Source texts of formatted documents:

[Start of Attachment]

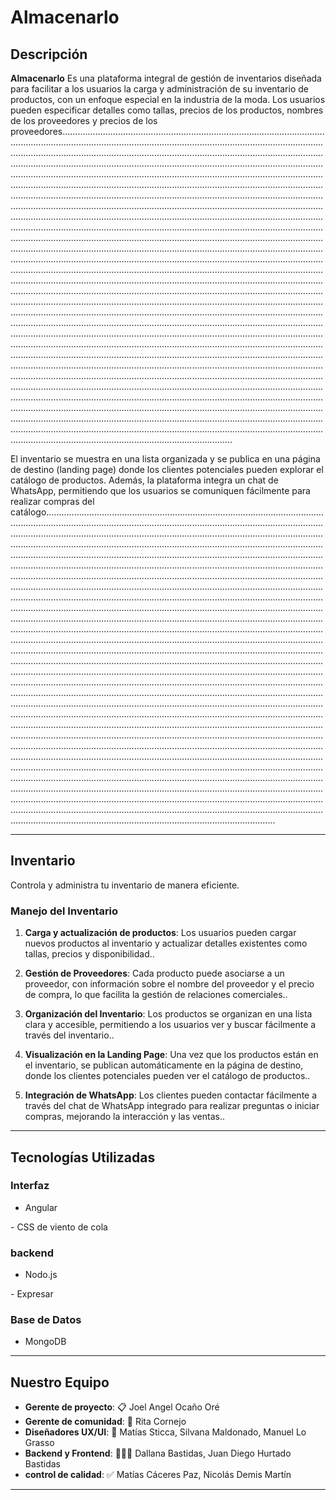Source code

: # Almacenarlo

## Descripción
**Almacenarlo** 
Es una plataforma integral de gestión de inventarios diseñada para facilitar a los usuarios la carga y administración de su inventario de productos, con un enfoque especial en la industria de la moda. Los usuarios pueden especificar detalles como tallas, precios de los productos, nombres de los proveedores y precios de los proveedores................................................................................................................................................................................................................................................................................................................................................................................................................................................................................................................................................................................................................................................................................................................................................................................................................................................................................................................................................................................................................................................................................................................................................................................................................................................................................................................................................................................................................................................................................................................................................................................................................................................................................................................................................................................................................................................................................................................................................................................................................................................................................................................................................................................................................................................................................................................................................................................................................................................................................................................................................................................................................................................................................................................................................................................................................................................................................................................................................................................................................................................................................................................................................................................................................................................................................................................................................................................................................................................................................................................................................................................................................................................................................................................................................................................................................

El inventario se muestra en una lista organizada y se publica en una página de destino (landing page) donde los clientes potenciales pueden explorar el catálogo de productos. Además, la plataforma integra un chat de WhatsApp, permitiendo que los usuarios se comuniquen fácilmente para realizar compras del catálogo.......................................................................................................................................................................................................................................................................................................................................................................................................................................................................................................................................................................................................................................................................................................................................................................................................................................................................................................................................................................................................................................................................................................................................................................................................................................................................................................................................................................................................................................................................................................................................................................................................................................................................................................................................................................................................................................................................................................................................................................................................................................................................................................................................................................................................................................................................................................................................................................................................................................................................................................................................................................................................................................................................................................................................................................................................................................................................................................................................................................................................................................................................................................................................................................................................................................................................................................................................................................................................................................................................................................................................................................................................................................................................................................................................................................................................................................

---

## Inventario
Controla y administra tu inventario de manera eficiente.

### Manejo del Inventario

1. **Carga y actualización de productos**:
  Los usuarios pueden cargar nuevos productos al inventario y actualizar detalles existentes como tallas, precios y disponibilidad..

2. **Gestión de Proveedores**:
  Cada producto puede asociarse a un proveedor, con información sobre el nombre del proveedor y el precio de compra, lo que facilita la gestión de relaciones comerciales..

3. **Organización del Inventario**:
   Los productos se organizan en una lista clara y accesible, permitiendo a los usuarios ver y buscar fácilmente a través del inventario..
   
4. **Visualización en la Landing Page**:
   Una vez que los productos están en el inventario, se publican automáticamente en la página de destino, donde los clientes potenciales pueden ver el catálogo de productos..
   
5. **Integración de WhatsApp**:
    Los clientes pueden contactar fácilmente a través del chat de WhatsApp integrado para realizar preguntas o iniciar compras, mejorando la interacción y las ventas..

---

## Tecnologías Utilizadas

### Interfaz

- Angular 
<imagen src="https://angular.io/assets/images/logos/angular/angular.svg" alternativo="Angular" ancho="100" altura="100">
- CSS de viento de cola 
<imagen src="https://upload.wikimedia.org/wikipedia/commons/d/d5/Tailwind_CSS_Logo.svg" alternativo="CSS de viento de cola" ancho="100" altura="100">

### backend
- Nodo.js 
<imagen src="https://nodejs.org/static/images/logo.svg" alternativo="Nodo.js" ancho="100" altura="100">
- Expresar 
<imagen src="https://miro.medium.com/max/400/1*zk-3g0zy0u54laCU4jwxmw.png" alternativo="Expresar" ancho="100" altura="100">

 
### Base de Datos
- MongoDB 
<imagen src="https://upload.wikimedia.org/wikipedia/commons/9/93/MongoDB_Logo.svg" alternativo="MongoDB" ancho="100" altura="100">

---

## Nuestro Equipo
- **Gerente de proyecto**: 📋 Joel Angel Ocaño Oré
- **Gerente de comunidad**: 📲 Rita Cornejo
- **Diseñadores UX/UI**: 🎨 Matías Sticca, Silvana Maldonado, Manuel Lo Grasso
- **Backend y Frontend**: 👨🏻‍💻 Dallana Bastidas, Juan Diego Hurtado Bastidas
- **control de calidad**: ✅ Matías Cáceres Paz, Nicolás Demis Martín

---
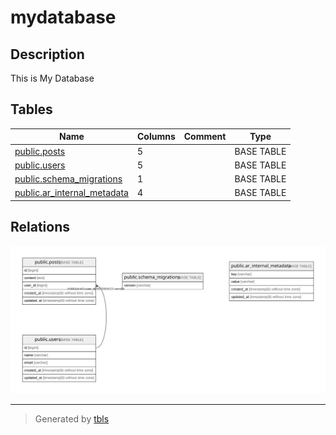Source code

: # mydatabase

## Description

This is My Database

## Tables

| Name | Columns | Comment | Type |
| ---- | ------- | ------- | ---- |
| [public.posts](public.posts.md) | 5 |  | BASE TABLE |
| [public.users](public.users.md) | 5 |  | BASE TABLE |
| [public.schema_migrations](public.schema_migrations.md) | 1 |  | BASE TABLE |
| [public.ar_internal_metadata](public.ar_internal_metadata.md) | 4 |  | BASE TABLE |

## Relations

![er](schema.svg)

---

> Generated by [tbls](https://github.com/k1LoW/tbls)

[End of Attachment]

◆ PROBLEM TO WORK ON
Find the count of lines in the data above where the word "viento" occurs, and write down only that count.

◆ RESPONSE
2